■ **Record set**
::::::

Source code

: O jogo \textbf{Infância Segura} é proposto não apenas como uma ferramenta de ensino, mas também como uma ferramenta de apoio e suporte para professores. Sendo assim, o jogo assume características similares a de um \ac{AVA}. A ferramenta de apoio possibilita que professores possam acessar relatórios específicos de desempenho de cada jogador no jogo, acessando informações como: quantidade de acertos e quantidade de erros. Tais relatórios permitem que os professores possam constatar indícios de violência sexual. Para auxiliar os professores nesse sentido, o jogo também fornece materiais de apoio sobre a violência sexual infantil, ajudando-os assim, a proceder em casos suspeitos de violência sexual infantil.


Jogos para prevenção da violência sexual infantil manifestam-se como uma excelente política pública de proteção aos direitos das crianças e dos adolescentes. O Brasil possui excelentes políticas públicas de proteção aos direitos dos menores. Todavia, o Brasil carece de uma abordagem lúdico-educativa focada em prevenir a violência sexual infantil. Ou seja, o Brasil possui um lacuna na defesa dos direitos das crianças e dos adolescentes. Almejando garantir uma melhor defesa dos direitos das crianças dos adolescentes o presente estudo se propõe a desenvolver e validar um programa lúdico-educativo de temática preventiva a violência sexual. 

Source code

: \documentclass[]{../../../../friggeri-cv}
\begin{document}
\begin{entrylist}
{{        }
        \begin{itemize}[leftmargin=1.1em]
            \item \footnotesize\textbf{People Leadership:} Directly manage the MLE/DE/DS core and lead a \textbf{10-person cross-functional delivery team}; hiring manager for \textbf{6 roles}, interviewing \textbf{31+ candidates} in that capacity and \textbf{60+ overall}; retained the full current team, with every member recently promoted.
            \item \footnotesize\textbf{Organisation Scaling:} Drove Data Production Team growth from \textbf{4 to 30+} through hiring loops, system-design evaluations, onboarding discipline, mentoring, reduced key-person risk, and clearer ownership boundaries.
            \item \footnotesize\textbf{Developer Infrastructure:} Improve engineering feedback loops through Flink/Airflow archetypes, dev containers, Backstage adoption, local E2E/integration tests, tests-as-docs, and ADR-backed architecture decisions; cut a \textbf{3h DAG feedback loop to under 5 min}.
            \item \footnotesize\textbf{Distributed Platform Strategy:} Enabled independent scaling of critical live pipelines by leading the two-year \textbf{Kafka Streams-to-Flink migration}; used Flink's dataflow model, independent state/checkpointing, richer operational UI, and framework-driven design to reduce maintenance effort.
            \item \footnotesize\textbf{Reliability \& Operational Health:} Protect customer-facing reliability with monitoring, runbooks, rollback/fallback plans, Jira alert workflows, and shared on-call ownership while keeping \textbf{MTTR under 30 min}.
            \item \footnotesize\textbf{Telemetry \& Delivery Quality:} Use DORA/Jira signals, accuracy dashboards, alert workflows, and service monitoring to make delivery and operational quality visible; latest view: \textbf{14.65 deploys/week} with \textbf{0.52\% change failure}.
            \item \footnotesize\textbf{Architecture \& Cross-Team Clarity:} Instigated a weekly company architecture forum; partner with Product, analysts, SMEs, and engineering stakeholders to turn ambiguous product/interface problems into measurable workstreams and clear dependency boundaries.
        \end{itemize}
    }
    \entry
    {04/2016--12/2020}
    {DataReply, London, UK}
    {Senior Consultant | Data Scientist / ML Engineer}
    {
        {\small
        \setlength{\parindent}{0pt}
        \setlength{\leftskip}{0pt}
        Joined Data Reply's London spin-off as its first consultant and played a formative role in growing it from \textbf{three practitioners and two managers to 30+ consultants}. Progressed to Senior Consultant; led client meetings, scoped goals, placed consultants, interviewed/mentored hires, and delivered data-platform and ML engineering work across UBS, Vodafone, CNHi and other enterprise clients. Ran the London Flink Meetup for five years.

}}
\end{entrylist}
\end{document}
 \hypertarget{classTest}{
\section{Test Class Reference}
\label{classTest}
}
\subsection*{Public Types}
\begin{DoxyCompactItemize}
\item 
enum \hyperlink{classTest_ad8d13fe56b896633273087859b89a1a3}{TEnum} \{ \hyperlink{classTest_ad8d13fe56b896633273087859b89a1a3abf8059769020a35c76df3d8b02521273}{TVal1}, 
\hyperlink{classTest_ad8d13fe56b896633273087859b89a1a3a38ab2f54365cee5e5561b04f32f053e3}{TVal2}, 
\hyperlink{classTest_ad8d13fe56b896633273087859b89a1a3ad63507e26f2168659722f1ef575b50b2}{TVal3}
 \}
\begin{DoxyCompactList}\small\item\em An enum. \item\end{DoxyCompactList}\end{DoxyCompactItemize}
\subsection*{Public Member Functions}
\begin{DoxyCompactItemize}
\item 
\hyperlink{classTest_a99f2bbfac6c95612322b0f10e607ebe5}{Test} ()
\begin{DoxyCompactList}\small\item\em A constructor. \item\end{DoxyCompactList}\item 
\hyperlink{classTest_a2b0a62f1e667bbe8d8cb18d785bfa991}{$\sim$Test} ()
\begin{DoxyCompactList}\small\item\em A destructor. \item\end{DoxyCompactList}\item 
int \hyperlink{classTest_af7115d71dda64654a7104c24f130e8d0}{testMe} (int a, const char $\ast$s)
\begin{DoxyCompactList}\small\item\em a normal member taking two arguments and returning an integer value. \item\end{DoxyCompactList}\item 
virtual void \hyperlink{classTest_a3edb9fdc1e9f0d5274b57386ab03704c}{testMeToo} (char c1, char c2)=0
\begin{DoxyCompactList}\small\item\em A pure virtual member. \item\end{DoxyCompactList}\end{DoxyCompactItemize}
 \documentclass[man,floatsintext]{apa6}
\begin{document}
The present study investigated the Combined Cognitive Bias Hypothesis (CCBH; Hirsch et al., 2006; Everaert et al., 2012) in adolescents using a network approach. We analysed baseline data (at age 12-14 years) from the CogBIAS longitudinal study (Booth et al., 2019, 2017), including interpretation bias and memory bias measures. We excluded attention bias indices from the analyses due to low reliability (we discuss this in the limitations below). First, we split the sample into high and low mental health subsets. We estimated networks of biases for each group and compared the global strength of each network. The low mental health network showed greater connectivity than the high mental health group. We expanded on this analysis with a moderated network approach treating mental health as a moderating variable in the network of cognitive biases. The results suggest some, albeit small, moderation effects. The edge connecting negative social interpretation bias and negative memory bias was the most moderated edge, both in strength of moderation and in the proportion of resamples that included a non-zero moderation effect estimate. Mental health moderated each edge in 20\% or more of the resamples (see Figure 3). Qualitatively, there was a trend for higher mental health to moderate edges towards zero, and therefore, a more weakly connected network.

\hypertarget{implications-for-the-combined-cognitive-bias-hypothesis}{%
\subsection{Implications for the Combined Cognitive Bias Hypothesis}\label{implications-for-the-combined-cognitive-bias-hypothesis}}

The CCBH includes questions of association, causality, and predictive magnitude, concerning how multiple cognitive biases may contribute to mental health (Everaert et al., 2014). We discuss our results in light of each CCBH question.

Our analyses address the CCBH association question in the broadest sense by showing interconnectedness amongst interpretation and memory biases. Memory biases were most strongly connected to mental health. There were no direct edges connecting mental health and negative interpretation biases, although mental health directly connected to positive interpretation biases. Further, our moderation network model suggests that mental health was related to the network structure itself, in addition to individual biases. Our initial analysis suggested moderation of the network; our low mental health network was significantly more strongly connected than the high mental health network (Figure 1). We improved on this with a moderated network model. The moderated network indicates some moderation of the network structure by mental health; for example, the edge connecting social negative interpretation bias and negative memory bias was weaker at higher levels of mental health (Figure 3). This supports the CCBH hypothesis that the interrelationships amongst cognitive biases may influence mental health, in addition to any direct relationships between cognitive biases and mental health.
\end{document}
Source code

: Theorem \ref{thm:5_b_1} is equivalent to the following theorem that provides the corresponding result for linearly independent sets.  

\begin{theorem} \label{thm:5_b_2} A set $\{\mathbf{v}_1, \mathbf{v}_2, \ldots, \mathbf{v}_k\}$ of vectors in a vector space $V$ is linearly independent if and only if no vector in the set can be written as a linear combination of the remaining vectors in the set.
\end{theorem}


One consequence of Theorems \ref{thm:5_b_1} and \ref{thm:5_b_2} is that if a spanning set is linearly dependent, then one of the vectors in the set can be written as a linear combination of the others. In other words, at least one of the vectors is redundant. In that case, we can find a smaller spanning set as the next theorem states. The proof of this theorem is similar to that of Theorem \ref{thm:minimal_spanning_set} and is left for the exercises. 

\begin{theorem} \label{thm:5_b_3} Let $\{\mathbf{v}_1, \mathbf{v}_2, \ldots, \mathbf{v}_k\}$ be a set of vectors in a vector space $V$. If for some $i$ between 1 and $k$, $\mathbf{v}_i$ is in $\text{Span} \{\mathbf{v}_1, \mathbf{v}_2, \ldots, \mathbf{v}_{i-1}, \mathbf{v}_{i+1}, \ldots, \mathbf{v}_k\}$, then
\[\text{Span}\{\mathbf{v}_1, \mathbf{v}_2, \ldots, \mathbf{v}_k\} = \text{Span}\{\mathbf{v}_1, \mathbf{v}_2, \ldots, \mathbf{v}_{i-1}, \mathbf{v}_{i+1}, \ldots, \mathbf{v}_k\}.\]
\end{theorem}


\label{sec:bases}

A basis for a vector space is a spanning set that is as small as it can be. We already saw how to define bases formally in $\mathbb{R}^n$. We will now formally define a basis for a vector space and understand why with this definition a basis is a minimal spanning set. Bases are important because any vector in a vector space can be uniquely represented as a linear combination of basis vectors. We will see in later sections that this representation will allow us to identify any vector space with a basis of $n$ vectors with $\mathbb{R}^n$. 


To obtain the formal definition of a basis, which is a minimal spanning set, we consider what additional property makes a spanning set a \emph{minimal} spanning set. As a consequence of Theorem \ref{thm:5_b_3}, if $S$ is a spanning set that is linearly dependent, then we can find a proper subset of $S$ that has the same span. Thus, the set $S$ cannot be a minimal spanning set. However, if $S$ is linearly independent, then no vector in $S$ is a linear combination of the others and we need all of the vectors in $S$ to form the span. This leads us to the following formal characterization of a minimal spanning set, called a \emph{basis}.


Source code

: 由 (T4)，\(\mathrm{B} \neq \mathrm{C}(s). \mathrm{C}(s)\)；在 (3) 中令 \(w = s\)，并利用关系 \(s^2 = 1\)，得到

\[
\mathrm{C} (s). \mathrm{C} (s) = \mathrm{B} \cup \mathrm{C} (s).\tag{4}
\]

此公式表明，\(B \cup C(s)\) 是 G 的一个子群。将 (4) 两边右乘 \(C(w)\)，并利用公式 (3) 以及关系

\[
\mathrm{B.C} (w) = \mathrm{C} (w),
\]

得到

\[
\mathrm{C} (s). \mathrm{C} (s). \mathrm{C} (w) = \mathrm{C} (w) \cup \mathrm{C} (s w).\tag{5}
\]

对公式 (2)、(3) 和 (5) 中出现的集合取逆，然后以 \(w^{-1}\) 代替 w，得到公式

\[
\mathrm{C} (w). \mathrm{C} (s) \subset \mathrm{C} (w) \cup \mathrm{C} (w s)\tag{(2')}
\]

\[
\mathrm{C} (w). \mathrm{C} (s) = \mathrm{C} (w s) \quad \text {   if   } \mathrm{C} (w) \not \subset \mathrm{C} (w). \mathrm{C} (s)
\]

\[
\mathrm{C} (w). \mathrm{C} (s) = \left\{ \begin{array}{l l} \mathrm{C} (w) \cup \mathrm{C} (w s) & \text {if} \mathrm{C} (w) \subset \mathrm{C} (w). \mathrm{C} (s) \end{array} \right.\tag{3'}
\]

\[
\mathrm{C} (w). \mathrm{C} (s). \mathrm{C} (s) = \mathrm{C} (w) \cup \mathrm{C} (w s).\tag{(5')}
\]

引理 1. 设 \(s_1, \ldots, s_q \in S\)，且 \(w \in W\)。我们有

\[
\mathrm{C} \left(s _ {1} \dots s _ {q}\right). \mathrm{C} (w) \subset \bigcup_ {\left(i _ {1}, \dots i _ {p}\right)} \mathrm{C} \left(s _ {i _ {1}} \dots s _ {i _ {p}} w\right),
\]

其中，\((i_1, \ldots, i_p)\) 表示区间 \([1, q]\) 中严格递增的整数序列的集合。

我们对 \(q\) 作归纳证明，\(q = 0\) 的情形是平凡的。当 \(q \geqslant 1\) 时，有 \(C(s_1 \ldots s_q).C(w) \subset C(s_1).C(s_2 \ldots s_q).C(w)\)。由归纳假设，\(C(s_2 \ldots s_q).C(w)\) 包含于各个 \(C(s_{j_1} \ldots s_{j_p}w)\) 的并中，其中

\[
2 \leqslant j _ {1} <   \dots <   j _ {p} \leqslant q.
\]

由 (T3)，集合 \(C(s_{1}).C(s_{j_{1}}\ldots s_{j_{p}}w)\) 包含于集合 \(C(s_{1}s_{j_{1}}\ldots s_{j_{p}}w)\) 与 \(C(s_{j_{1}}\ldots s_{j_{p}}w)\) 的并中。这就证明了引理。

::::::

■ **Task to carry out**
Would you show each line of the material above that contains the string "London"?

■ **Solution**
    {DataReply, London, UK}
        Joined Data Reply's London spin-off as its first consultant and played a formative role in growing it from \textbf{three practitioners and two managers to 30+ consultants}. Progressed to Senior Consultant; led client meetings, scoped goals, placed consultants, interviewed/mentored hires, and delivered data-platform and ML engineering work across UBS, Vodafone, CNHi and other enterprise clients. Ran the London Flink Meetup for five years.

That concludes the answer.